If, on the other hand, you haven’t seen the movie and haven’t seen the show, the package is likely to be a major frustration, for without a synopsis of the plot, a cast listing or notes there’s nothing that can help you figure out just what is going on. The fifteen tracks on the principal disc are the numbers performed as in the show. There is a second disc with three “bonus tracks” – Elton John singing his own pop versions of songs from the show: “The Letter,” “Merry Christmas Maggie Thatcher” and “Electricity.”
It would have been so easy to include a few paragraphs to put the songs into focus so you could understand why the children seem to be dancing, why the adults seem so angry and why in the world there is a song “Merry Christmas, Maggie Thatcher,” which, to judge from the lyrics, is a thoroughly angry damnation of the government. And, it would have helped if anywhere in the package, they happened to mention that the date is 1984 and there is a miner’s strike in progress against Thatcher’s economic policies. They might also have indicated somewhere that this is the London Cast recording.

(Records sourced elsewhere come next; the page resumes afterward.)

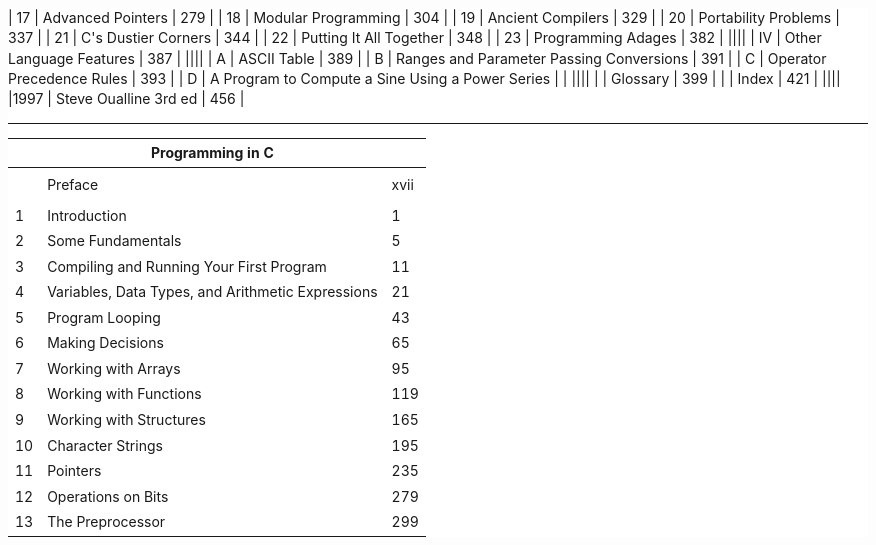 |  17 | Advanced Pointers                   | 279 |
|  18 | Modular Programming                 | 304 |
|  19 | Ancient Compilers                   | 329 |
|  20 | Portability Problems                | 337 |
|  21 | C's Dustier Corners                 | 344 |
|  22 | Putting It All Together             | 348 |
|  23 | Programming Adages                  | 382 |
||||
|  IV | Other Language Features             | 387 |
||||
|   A | ASCII Table                         | 389 |
|   B | Ranges and Parameter Passing Conversions  | 391 |
|   C | Operator Precedence Rules           | 393 |
|   D | A Program to Compute a Sine Using a Power Series    |     |
||||
|     | Glossary                            | 399 |
|     | Index                               | 421 |
||||
|1997 | Steve Oualline 3rd ed               | 456 |

---

|     | Programming in C                    |     |
| --- | ---                                 | --- |
||||
|     | Preface                             |xvii |
||||
|   1 | Introduction                        |   1 |
|   2 | Some Fundamentals                   |   5 |
|   3 | Compiling and Running Your First Program  |   11 |
|   4 | Variables, Data Types, and Arithmetic Expressions     |  21 |
|   5 | Program Looping                     |  43 |
|   6 | Making Decisions                    |  65 |
|   7 | Working with Arrays                 |  95 |
|   8 | Working with Functions              | 119 |
|   9 | Working with Structures             | 165 |
|  10 | Character Strings                   | 195 |
|  11 | Pointers                            | 235 |
|  12 | Operations on Bits                  | 279 |
|  13 | The Preprocessor                    | 299 |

Even without knowing what is going on, however, you are likely to be captured by the score. Elton John has proven time and again his ability to merge pop and theatrical forms. What is more, he seems to be getting more theatrical as time goes on. The Lion King relied more on the genius of Julie Taymor than it did on his score. Aida was more score driven. This score is even more theatrical with each song seeming to be a scene rather than an interruption. (The shortest cut is 2:53 and that is a reprise.)
Many of the song/scenes run over five minutes (“Solidarity” runs almost 9 minutes of dramatic development, and big dance numbers like “Shine” (6:08) “Expressing Yourself” (5:15) and “Born to Boogie (4:26) take as much time as necessary to build the excitement.) It makes you want to see the show.
Don’t turn the disc off and throw it away in the first minute because the fidelity is so lousy – without a synopsis you might not have known that this is a beginning similar to what we’ve come to know from Evita and that the full fidelity material is just around the corner. When it hits, it hits with power and drive.
The tap numbers all include the sound of tapping as well as lots of whooping and woo-wooing to give the impression of a spirited live performance.
There’s no way to know exactly what is going on in “Angry Dance” but it is an impressive 3:51 explosion of tap and band.